From 6c6a03a3750b1a895ede85492a27856c06f932d0 Mon Sep 17 00:00:00 2001
From: jjallaire-aisi <joseph.allaire@dsit.gov.uk>
Date: Thu, 10 Oct 2024 05:25:14 -0400
Subject: [PATCH] Add `fail_on_error` option for `eval_retry()` and `inspect
 eval-retry` (#682)

Co-authored-by: aisi-inspect <166920645+aisi-inspect@users.noreply.github.com>
---
 CHANGELOG.md                 |  3 ++-
 src/inspect_ai/_cli/eval.py  | 31 +++++++++++++++++++++++++++++--
 src/inspect_ai/_eval/eval.py | 17 ++++++++++++++++-
 tests/test_fail_on_error.py  | 19 ++++++++++++++++++-
 4 files changed, 65 insertions(+), 5 deletions(-)

diff --git a/CHANGELOG.md b/CHANGELOG.md
index cdcd30216..45cc37cdd 100644
--- a/CHANGELOG.md
+++ b/CHANGELOG.md
@@ -12,7 +12,8 @@
 - Allow resolution of any sandbox name when there is only a single environment.

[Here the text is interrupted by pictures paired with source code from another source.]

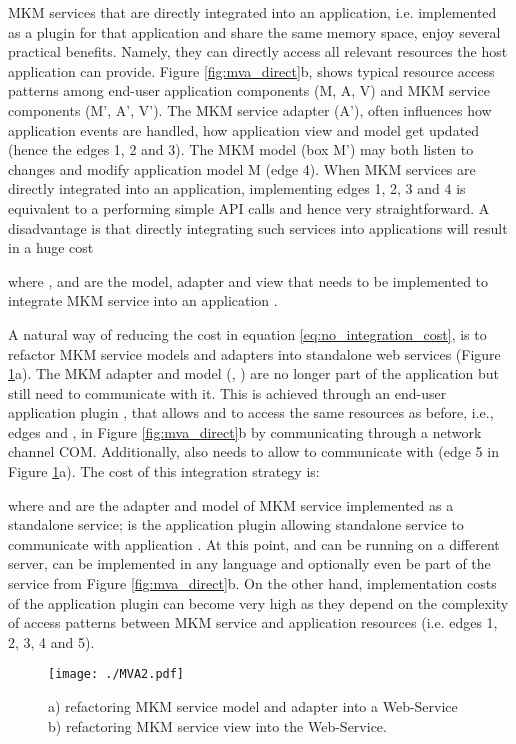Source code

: \documentclass{llncs}
\begin{document}
MKM services that are directly integrated into an application, i.e. implemented as a plugin for that application and share the same memory space, enjoy several practical benefits. Namely, they can directly access all relevant resources the host application can provide. Figure \ref{fig:mva_direct}b, shows typical resource access patterns among end-user application components (M, A, V) and MKM service components (M', A', V'). The MKM service adapter (A'), often influences how application events are handled, how application view and model get updated (hence the edges 1, 2 and 3). The MKM model (box M') may both listen to changes and modify application model M (edge 4). When MKM services are directly integrated into an application, implementing edges 1, 2, 3 and 4 is equivalent to a performing simple API calls and hence very straightforward. A disadvantage is that directly integrating  such services into  applications will result in a huge cost 

where ,  and  are the model, adapter and view that needs to be implemented to integrate MKM service  into an application . 

A natural way of reducing the cost in equation \ref{eq:no_integration_cost}, is to refactor MKM service models and adapters into standalone web services (Figure \ref{fig:integration_ws}a). The MKM adapter and model (, ) are no longer part of the application but still need to communicate with it. This is achieved through an end-user application plugin , that allows  and  to access the same resources as before, i.e., edges  and , in Figure \ref{fig:mva_direct}b by communicating through a network channel COM. Additionally,  also needs to allow  to communicate with  (edge 5 in Figure \ref{fig:integration_ws}a). The cost of this integration strategy is:

where  and  are the adapter and model of MKM service  implemented as a standalone service;  is the application plugin allowing standalone service  to communicate with application . At this point,  and  can be running on a different server, can be implemented in any language and optionally even be part of the service  from Figure \ref{fig:mva_direct}b. On the other hand, implementation costs of the application plugin  can become very high as they depend on the complexity of access patterns between MKM service and application resources (i.e. edges 1, 2, 3, 4 and 5).

\begin{figure}
\centering
\texttt{[image: ./MVA2.pdf]}
\caption{a) refactoring MKM service model and adapter into a Web-Service b) refactoring MKM service view into the Web-Service. }
\label{fig:integration_ws}
\end{figure}
\end{document}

 - Introduce `--log-level-transcript` option for separate control of log entries recorded in the eval log file
 - Improve mime type detection for image content encoding (fixes issues w/ webp images). 
-- Fix memory leak in Inspect View worker-based JSON parsing
+- Fix memory leak in Inspect View worker-based JSON parsing.
+- Add `fail_on_error` option for `eval_retry()` and `inspect eval-retry`.
 
 ## v0.3.40 (6 October 2024)
 
diff --git a/src/inspect_ai/_cli/eval.py b/src/inspect_ai/_cli/eval.py
index ef88ccfe0..dffccad1b 100644
--- a/src/inspect_ai/_cli/eval.py
+++ b/src/inspect_ai/_cli/eval.py
@@ -29,7 +29,9 @@
     "Maximum number of subprocesses to run in parallel (default is os.cpu_count())"
 )
 NO_SANDBOX_CLEANUP_HELP = "Do not cleanup sandbox environments after task completes"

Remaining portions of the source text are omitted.